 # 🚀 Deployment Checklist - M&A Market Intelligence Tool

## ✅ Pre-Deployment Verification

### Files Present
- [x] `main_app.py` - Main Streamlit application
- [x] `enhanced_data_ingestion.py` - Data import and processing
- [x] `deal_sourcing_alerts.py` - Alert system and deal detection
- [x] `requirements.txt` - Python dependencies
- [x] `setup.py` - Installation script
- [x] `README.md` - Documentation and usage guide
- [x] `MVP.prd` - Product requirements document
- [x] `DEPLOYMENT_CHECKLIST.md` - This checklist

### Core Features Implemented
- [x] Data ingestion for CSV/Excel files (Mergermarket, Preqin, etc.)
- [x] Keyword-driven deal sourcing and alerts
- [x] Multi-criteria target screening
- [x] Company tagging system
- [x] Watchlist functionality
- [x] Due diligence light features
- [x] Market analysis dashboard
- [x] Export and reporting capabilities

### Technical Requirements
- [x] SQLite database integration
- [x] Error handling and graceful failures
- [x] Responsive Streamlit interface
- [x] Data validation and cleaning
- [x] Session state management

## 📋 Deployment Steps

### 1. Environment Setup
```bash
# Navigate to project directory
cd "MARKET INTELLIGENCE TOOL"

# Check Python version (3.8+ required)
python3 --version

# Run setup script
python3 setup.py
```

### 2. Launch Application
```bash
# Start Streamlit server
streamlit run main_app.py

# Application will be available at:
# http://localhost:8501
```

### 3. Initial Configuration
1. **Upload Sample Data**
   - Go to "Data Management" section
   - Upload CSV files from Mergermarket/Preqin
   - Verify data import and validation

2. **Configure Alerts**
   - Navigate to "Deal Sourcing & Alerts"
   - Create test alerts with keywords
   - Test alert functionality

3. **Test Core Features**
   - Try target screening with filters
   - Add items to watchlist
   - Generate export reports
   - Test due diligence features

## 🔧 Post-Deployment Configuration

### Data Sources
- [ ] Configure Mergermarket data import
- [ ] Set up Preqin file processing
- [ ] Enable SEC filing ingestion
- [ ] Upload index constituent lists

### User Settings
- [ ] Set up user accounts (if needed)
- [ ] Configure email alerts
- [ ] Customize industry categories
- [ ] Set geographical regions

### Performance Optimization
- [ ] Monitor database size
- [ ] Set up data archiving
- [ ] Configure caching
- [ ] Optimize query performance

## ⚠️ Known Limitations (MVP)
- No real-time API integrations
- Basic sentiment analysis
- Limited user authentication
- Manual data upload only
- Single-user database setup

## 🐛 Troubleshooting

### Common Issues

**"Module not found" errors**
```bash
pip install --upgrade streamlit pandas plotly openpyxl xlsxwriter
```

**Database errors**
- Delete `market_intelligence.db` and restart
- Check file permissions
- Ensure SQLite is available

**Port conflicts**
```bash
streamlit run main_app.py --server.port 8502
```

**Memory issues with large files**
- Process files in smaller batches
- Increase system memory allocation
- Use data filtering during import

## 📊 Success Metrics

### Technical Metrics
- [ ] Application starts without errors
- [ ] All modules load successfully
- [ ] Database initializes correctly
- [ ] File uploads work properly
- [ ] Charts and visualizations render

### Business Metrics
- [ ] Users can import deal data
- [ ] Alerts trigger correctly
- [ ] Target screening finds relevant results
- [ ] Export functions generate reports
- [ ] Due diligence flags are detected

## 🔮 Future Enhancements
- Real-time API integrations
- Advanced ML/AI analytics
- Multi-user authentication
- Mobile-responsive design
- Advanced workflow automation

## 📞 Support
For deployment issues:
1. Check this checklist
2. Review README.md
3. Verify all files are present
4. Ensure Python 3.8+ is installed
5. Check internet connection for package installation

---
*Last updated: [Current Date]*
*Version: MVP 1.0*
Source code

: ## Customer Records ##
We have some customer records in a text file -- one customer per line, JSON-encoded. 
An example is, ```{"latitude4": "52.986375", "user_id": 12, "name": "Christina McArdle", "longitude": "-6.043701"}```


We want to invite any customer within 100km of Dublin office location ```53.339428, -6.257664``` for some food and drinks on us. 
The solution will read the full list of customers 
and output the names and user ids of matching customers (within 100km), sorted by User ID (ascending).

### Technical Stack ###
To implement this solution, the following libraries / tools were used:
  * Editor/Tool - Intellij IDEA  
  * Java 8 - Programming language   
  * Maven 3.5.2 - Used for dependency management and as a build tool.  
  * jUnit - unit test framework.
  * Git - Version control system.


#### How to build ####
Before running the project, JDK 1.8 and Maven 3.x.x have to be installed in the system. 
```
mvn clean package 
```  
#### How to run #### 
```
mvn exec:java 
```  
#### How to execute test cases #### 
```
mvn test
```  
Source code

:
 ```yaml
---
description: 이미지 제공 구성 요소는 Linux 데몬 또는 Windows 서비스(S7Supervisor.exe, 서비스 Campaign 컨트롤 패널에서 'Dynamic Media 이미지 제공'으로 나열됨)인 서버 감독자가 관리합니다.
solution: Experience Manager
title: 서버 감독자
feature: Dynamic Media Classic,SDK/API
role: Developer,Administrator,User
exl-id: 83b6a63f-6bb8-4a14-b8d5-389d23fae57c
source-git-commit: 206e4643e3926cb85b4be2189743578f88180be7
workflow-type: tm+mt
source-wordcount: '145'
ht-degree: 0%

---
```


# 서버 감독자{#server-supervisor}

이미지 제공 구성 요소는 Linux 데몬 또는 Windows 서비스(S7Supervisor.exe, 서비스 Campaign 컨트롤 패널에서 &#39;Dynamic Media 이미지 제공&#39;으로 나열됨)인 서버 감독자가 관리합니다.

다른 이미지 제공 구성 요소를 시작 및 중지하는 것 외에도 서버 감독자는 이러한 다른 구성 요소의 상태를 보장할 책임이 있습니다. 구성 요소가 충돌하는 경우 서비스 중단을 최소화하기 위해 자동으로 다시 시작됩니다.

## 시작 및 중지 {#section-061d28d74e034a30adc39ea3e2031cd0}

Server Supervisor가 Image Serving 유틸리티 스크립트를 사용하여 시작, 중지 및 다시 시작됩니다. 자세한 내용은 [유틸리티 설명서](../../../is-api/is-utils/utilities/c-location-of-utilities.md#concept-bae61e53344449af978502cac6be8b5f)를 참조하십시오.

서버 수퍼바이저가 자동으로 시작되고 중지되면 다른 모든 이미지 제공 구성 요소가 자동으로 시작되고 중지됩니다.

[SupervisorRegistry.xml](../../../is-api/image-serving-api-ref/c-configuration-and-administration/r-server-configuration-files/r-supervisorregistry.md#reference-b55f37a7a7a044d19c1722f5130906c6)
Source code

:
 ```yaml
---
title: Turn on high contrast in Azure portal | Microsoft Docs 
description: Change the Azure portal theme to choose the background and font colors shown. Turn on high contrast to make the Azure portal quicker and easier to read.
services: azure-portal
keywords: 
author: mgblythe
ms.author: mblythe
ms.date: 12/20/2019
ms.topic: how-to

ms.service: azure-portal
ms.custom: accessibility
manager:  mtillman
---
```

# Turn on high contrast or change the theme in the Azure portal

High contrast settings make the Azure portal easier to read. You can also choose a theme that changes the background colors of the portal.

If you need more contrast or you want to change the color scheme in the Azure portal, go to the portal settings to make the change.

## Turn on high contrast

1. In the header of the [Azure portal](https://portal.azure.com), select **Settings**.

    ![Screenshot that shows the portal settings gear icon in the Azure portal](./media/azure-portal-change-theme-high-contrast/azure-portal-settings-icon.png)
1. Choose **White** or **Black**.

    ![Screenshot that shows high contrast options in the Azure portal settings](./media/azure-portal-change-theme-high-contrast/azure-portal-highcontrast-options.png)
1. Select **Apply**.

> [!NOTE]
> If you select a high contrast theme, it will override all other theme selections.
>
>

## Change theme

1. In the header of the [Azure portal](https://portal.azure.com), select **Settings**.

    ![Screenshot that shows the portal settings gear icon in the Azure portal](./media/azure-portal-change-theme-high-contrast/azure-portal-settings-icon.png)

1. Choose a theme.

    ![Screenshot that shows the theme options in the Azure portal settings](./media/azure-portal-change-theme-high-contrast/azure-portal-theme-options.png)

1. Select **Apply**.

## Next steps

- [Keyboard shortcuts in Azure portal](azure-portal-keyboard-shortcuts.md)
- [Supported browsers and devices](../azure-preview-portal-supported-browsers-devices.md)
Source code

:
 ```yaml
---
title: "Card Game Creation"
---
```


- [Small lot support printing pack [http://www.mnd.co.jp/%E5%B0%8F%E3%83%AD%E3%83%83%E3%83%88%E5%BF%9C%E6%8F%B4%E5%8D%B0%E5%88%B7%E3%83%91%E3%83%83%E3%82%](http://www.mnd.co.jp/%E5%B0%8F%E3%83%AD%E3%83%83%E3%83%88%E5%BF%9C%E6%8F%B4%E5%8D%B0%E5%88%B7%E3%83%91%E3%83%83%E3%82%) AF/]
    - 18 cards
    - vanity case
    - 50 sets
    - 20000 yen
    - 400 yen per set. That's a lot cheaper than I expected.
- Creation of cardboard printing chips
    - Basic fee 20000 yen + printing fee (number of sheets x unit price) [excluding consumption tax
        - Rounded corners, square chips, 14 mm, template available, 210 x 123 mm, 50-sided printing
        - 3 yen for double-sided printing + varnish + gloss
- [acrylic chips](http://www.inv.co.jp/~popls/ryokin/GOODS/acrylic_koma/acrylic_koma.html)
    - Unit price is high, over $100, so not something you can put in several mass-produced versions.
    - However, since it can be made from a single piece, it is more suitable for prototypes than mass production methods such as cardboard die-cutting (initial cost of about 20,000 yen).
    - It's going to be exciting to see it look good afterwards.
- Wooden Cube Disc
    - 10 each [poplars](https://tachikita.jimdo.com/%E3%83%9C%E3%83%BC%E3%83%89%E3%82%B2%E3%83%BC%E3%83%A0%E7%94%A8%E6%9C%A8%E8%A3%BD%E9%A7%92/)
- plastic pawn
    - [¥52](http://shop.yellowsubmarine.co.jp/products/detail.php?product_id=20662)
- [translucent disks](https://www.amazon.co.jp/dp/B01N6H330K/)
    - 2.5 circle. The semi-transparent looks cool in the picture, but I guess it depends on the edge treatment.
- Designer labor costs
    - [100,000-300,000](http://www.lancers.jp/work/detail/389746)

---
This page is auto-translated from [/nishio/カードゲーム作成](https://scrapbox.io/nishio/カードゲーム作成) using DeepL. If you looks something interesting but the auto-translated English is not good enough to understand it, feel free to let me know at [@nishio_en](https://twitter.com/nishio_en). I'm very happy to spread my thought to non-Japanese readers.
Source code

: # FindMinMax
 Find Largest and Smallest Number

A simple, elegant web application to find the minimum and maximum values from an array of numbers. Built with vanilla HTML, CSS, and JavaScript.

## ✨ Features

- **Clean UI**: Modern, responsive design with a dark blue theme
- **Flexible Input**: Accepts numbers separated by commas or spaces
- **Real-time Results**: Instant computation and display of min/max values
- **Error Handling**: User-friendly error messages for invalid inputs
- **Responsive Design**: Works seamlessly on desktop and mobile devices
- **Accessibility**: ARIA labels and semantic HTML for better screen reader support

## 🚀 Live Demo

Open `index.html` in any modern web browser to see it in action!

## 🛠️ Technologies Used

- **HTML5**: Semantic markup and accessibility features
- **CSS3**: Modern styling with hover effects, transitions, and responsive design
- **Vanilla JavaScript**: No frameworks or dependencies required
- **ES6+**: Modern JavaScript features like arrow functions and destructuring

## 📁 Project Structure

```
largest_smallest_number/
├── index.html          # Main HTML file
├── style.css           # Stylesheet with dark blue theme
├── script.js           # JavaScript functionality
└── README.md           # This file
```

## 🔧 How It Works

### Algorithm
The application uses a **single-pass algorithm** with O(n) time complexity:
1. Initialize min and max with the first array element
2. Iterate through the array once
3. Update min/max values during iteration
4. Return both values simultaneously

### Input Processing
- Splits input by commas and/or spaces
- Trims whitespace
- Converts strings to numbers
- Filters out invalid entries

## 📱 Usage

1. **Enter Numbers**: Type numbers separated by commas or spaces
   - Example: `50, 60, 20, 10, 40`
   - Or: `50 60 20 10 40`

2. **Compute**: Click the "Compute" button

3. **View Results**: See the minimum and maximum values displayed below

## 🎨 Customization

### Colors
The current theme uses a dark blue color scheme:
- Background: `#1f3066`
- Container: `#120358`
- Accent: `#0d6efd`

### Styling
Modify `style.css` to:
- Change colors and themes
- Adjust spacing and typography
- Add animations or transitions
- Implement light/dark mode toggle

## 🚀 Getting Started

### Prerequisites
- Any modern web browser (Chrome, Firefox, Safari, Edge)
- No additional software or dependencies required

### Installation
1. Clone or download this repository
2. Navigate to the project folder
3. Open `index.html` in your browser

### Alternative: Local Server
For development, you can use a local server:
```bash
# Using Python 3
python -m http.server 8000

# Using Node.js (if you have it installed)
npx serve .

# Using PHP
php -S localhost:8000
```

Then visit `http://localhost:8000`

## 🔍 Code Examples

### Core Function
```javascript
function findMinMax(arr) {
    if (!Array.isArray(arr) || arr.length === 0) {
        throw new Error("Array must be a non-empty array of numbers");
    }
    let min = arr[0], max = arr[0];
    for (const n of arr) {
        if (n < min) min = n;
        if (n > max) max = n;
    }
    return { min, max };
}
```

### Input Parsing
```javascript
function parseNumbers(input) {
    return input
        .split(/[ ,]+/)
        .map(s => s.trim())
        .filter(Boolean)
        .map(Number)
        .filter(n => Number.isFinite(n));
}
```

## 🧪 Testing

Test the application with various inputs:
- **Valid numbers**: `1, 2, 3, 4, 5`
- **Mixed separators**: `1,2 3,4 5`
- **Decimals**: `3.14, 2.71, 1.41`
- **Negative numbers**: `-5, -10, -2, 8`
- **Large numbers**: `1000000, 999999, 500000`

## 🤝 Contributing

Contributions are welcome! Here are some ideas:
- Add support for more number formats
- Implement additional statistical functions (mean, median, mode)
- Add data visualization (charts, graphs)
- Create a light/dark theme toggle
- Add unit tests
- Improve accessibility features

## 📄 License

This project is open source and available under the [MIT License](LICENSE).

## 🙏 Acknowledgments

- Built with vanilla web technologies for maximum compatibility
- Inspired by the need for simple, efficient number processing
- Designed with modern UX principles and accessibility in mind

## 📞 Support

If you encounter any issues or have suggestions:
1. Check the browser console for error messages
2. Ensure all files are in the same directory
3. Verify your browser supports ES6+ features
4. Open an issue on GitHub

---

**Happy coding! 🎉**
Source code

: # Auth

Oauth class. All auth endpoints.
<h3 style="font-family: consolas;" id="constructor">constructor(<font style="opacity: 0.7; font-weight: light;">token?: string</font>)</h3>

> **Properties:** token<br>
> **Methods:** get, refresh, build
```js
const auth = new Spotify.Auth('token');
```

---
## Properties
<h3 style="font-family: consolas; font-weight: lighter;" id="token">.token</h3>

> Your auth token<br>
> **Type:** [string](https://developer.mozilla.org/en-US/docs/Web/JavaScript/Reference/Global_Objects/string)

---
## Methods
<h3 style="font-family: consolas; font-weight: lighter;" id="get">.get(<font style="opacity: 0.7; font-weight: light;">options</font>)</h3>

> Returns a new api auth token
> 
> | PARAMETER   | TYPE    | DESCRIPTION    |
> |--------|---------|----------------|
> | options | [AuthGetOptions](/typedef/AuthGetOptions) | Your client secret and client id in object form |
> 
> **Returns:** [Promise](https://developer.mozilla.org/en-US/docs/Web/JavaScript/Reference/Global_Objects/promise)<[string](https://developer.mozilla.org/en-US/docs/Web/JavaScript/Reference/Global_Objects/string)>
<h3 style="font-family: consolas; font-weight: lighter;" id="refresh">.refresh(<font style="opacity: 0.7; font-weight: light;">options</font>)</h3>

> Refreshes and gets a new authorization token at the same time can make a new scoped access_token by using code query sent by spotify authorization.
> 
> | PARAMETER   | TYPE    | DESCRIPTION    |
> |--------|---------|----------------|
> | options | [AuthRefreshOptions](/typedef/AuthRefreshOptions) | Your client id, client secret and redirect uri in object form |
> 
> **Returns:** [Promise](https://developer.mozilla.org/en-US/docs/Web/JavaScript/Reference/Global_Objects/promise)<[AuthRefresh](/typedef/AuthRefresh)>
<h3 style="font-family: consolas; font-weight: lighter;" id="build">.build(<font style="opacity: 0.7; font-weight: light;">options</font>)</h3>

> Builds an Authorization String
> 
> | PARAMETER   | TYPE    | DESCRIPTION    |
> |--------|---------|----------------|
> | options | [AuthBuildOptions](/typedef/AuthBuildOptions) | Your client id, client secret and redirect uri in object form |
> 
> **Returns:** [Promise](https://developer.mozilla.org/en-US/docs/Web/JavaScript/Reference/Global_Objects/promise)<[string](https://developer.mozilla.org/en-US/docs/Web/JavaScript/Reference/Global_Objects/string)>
◆ ◆ ◆ ◆ ◆ ◆ ◆
Which lines of the listing include the string "blue"? Pull them out.

- **Clean UI**: Modern, responsive design with a dark blue theme
├── style.css           # Stylesheet with dark blue theme
The current theme uses a dark blue color scheme:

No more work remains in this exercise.